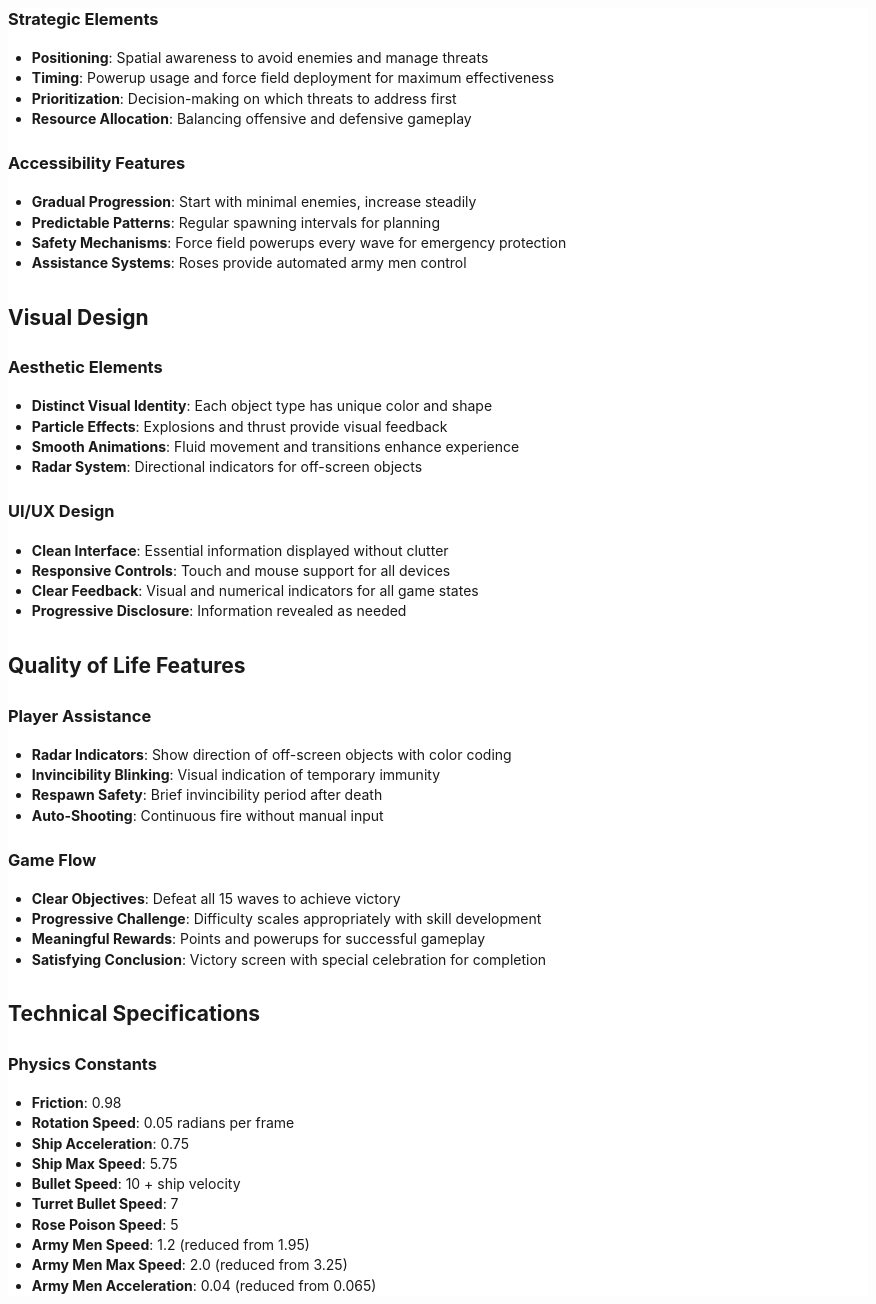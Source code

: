 ### Strategic Elements
- **Positioning**: Spatial awareness to avoid enemies and manage threats
- **Timing**: Powerup usage and force field deployment for maximum effectiveness
- **Prioritization**: Decision-making on which threats to address first
- **Resource Allocation**: Balancing offensive and defensive gameplay

### Accessibility Features
- **Gradual Progression**: Start with minimal enemies, increase steadily
- **Predictable Patterns**: Regular spawning intervals for planning
- **Safety Mechanisms**: Force field powerups every wave for emergency protection
- **Assistance Systems**: Roses provide automated army men control

## Visual Design

### Aesthetic Elements
- **Distinct Visual Identity**: Each object type has unique color and shape
- **Particle Effects**: Explosions and thrust provide visual feedback
- **Smooth Animations**: Fluid movement and transitions enhance experience
- **Radar System**: Directional indicators for off-screen objects

### UI/UX Design
- **Clean Interface**: Essential information displayed without clutter
- **Responsive Controls**: Touch and mouse support for all devices
- **Clear Feedback**: Visual and numerical indicators for all game states
- **Progressive Disclosure**: Information revealed as needed

## Quality of Life Features

### Player Assistance
- **Radar Indicators**: Show direction of off-screen objects with color coding
- **Invincibility Blinking**: Visual indication of temporary immunity
- **Respawn Safety**: Brief invincibility period after death
- **Auto-Shooting**: Continuous fire without manual input

### Game Flow
- **Clear Objectives**: Defeat all 15 waves to achieve victory
- **Progressive Challenge**: Difficulty scales appropriately with skill development
- **Meaningful Rewards**: Points and powerups for successful gameplay
- **Satisfying Conclusion**: Victory screen with special celebration for completion

## Technical Specifications

### Physics Constants
- **Friction**: 0.98
- **Rotation Speed**: 0.05 radians per frame
- **Ship Acceleration**: 0.75
- **Ship Max Speed**: 5.75
- **Bullet Speed**: 10 + ship velocity
- **Turret Bullet Speed**: 7
- **Rose Poison Speed**: 5
- **Army Men Speed**: 1.2 (reduced from 1.95)
- **Army Men Max Speed**: 2.0 (reduced from 3.25)
- **Army Men Acceleration**: 0.04 (reduced from 0.065)
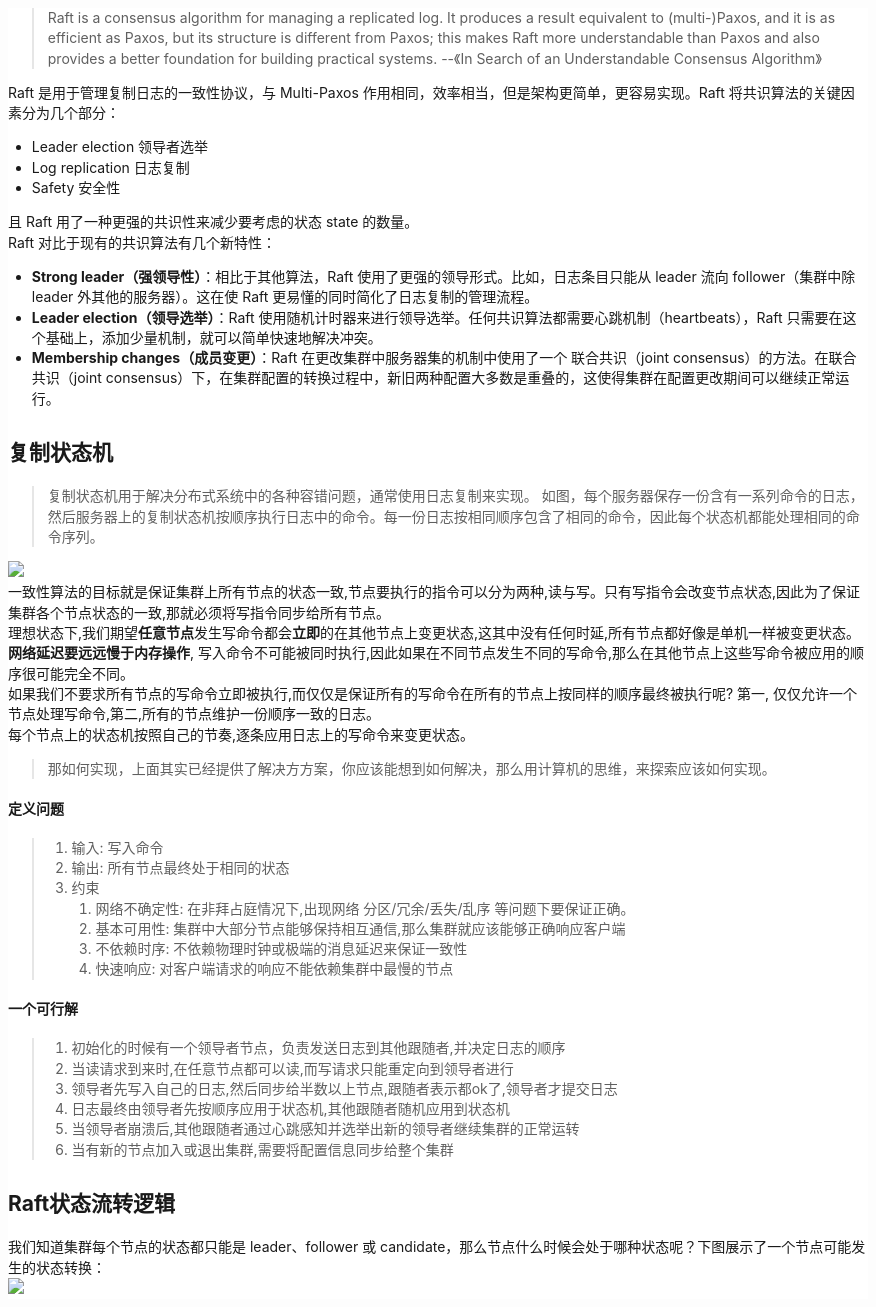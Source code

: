 > Raft is a consensus algorithm for managing a replicated log. It produces a result equivalent to (multi-)Paxos, and it is as efficient as Paxos, but its structure is different from Paxos; this makes Raft more understandable than Paxos and also provides a better foundation for building practical systems.
> --《In Search of an Understandable Consensus Algorithm》

Raft 是用于管理复制日志的一致性协议，与 Multi-Paxos 作用相同，效率相当，但是架构更简单，更容易实现。Raft 将共识算法的关键因素分为几个部分：

- Leader election 领导者选举
- Log replication 日志复制
- Safety 安全性

且 Raft 用了一种更强的共识性来减少要考虑的状态 state 的数量。<br />Raft 对比于现有的共识算法有几个新特性：

- **Strong leader（强领导性）**：相比于其他算法，Raft 使用了更强的领导形式。比如，日志条目只能从 leader 流向 follower（集群中除 leader 外其他的服务器）。这在使 Raft 更易懂的同时简化了日志复制的管理流程。
- **Leader election（领导选举）**：Raft 使用随机计时器来进行领导选举。任何共识算法都需要心跳机制（heartbeats），Raft 只需要在这个基础上，添加少量机制，就可以简单快速地解决冲突。
- **Membership changes（成员变更）**：Raft 在更改集群中服务器集的机制中使用了一个 联合共识（joint consensus）的方法。在联合共识（joint consensus）下，在集群配置的转换过程中，新旧两种配置大多数是重叠的，这使得集群在配置更改期间可以继续正常运行。

## 复制状态机

> 复制状态机用于解决分布式系统中的各种容错问题，通常使用日志复制来实现。
> 如图，每个服务器保存一份含有一系列命令的日志，然后服务器上的复制状态机按顺序执行日志中的命令。每一份日志按相同顺序包含了相同的命令，因此每个状态机都能处理相同的命令序列。

![](https://cdn.nlark.com/yuque/0/2023/png/29466846/1699322074888-6fdab181-b78c-4725-b366-2b85c06edb8f.png#averageHue=%23dedfa4&from=url&id=Wxc2F&originHeight=307&originWidth=573&originalType=binary&ratio=1.5&rotation=0&showTitle=false&status=done&style=none&title=)<br />一致性算法的目标就是保证集群上所有节点的状态一致,节点要执行的指令可以分为两种,读与写。只有写指令会改变节点状态,因此为了保证集群各个节点状态的一致,那就必须将写指令同步给所有节点。 <br />理想状态下,我们期望**任意节点**发生写命令都会**立即**的在其他节点上变更状态,这其中没有任何时延,所有节点都好像是单机一样被变更状态。 <br />**网络延迟要远远慢于内存操作**, 写入命令不可能被同时执行,因此如果在不同节点发生不同的写命令,那么在其他节点上这些写命令被应用的顺序很可能完全不同。 <br />如果我们不要求所有节点的写命令立即被执行,而仅仅是保证所有的写命令在所有的节点上按同样的顺序最终被执行呢? 第一, 仅仅允许一个节点处理写命令,第二,所有的节点维护一份顺序一致的日志。 <br />每个节点上的状态机按照自己的节奏,逐条应用日志上的写命令来变更状态。

> 那如何实现，上面其实已经提供了解决方方案，你应该能想到如何解决，那么用计算机的思维，来探索应该如何实现。

#### 定义问题

> 1. 输入: 写入命令
> 2. 输出: 所有节点最终处于相同的状态
> 3. 约束
>    1. 网络不确定性: 在非拜占庭情况下,出现网络 分区/冗余/丢失/乱序 等问题下要保证正确。
>    2. 基本可用性: 集群中大部分节点能够保持相互通信,那么集群就应该能够正确响应客户端
>    3. 不依赖时序: 不依赖物理时钟或极端的消息延迟来保证一致性
>    4. 快速响应: 对客户端请求的响应不能依赖集群中最慢的节点

#### 一个可行解

> 1. 初始化的时候有一个领导者节点，负责发送日志到其他跟随者,并决定日志的顺序
> 2. 当读请求到来时,在任意节点都可以读,而写请求只能重定向到领导者进行
> 3. 领导者先写入自己的日志,然后同步给半数以上节点,跟随者表示都ok了,领导者才提交日志
> 4. 日志最终由领导者先按顺序应用于状态机,其他跟随者随机应用到状态机
> 5. 当领导者崩溃后,其他跟随者通过心跳感知并选举出新的领导者继续集群的正常运转
> 6. 当有新的节点加入或退出集群,需要将配置信息同步给整个集群

## Raft状态流转逻辑

我们知道集群每个节点的状态都只能是 leader、follower 或 candidate，那么节点什么时候会处于哪种状态呢？下图展示了一个节点可能发生的状态转换：<br />![](https://cdn.nlark.com/yuque/0/2023/png/29466846/1699323330251-d1bc0107-c936-4034-b11e-61e7869ac526.png#averageHue=%23c7cac4&from=url&id=WVjwX&originHeight=285&originWidth=635&originalType=binary&ratio=1.5&rotation=0&showTitle=false&status=done&style=none&title=)
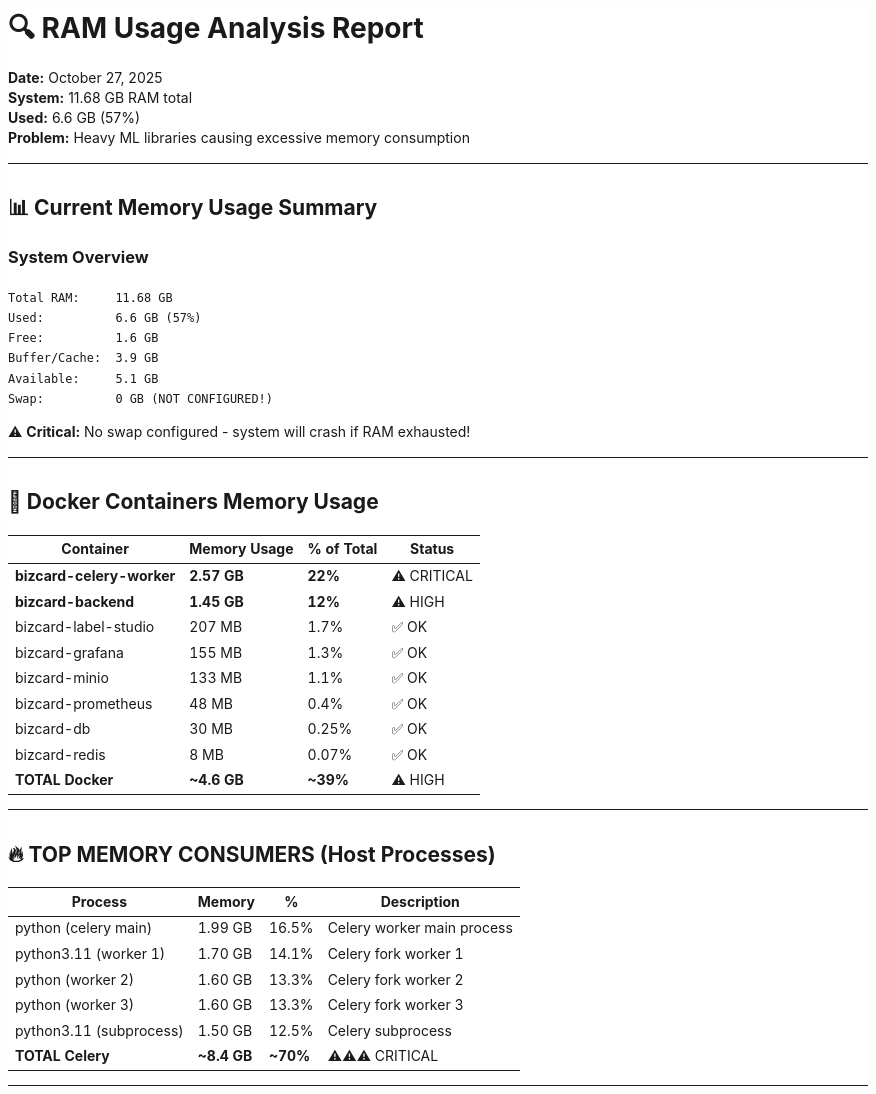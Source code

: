 # 🔍 RAM Usage Analysis Report

**Date:** October 27, 2025  
**System:** 11.68 GB RAM total  
**Used:** 6.6 GB (57%)  
**Problem:** Heavy ML libraries causing excessive memory consumption

---

## 📊 Current Memory Usage Summary

### System Overview
```
Total RAM:     11.68 GB
Used:          6.6 GB (57%)
Free:          1.6 GB
Buffer/Cache:  3.9 GB
Available:     5.1 GB
Swap:          0 GB (NOT CONFIGURED!)
```

⚠️ **Critical:** No swap configured - system will crash if RAM exhausted!

---

## 🐳 Docker Containers Memory Usage

| Container | Memory Usage | % of Total | Status |
|-----------|--------------|------------|--------|
| **bizcard-celery-worker** | **2.57 GB** | **22%** | ⚠️ CRITICAL |
| **bizcard-backend** | **1.45 GB** | **12%** | ⚠️ HIGH |
| bizcard-label-studio | 207 MB | 1.7% | ✅ OK |
| bizcard-grafana | 155 MB | 1.3% | ✅ OK |
| bizcard-minio | 133 MB | 1.1% | ✅ OK |
| bizcard-prometheus | 48 MB | 0.4% | ✅ OK |
| bizcard-db | 30 MB | 0.25% | ✅ OK |
| bizcard-redis | 8 MB | 0.07% | ✅ OK |
| **TOTAL Docker** | **~4.6 GB** | **~39%** | ⚠️ HIGH |

---

## 🔥 TOP MEMORY CONSUMERS (Host Processes)

| Process | Memory | % | Description |
|---------|--------|---|-------------|
| python (celery main) | 1.99 GB | 16.5% | Celery worker main process |
| python3.11 (worker 1) | 1.70 GB | 14.1% | Celery fork worker 1 |
| python (worker 2) | 1.60 GB | 13.3% | Celery fork worker 2 |
| python (worker 3) | 1.60 GB | 13.3% | Celery fork worker 3 |
| python3.11 (subprocess) | 1.50 GB | 12.5% | Celery subprocess |
| **TOTAL Celery** | **~8.4 GB** | **~70%** | ⚠️⚠️⚠️ CRITICAL |

---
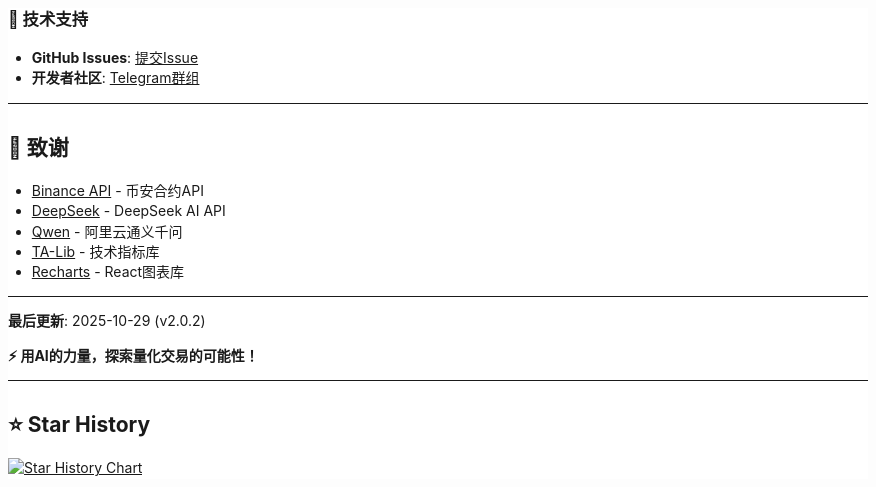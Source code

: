 ### 🐛 技术支持
- **GitHub Issues**: [提交Issue](https://github.com/tinkle-community/nofx/issues)
- **开发者社区**: [Telegram群组](https://t.me/nofx_dev_community)

---

## 🙏 致谢

- [Binance API](https://binance-docs.github.io/apidocs/futures/cn/) - 币安合约API
- [DeepSeek](https://platform.deepseek.com/) - DeepSeek AI API
- [Qwen](https://dashscope.aliyuncs.com/) - 阿里云通义千问
- [TA-Lib](https://ta-lib.org/) - 技术指标库
- [Recharts](https://recharts.org/) - React图表库

---

**最后更新**: 2025-10-29 (v2.0.2)

**⚡ 用AI的力量，探索量化交易的可能性！**

---

## ⭐ Star History

[![Star History Chart](https://api.star-history.com/svg?repos=tinkle-community/nofx&type=Date)](https://star-history.com/#tinkle-community/nofx&Date)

◆ Task brief: The expected result is every line above containing the string "HIGH".

◆ Answer below:
| **bizcard-backend** | **1.45 GB** | **12%** | ⚠️ HIGH |
| **TOTAL Docker** | **~4.6 GB** | **~39%** | ⚠️ HIGH |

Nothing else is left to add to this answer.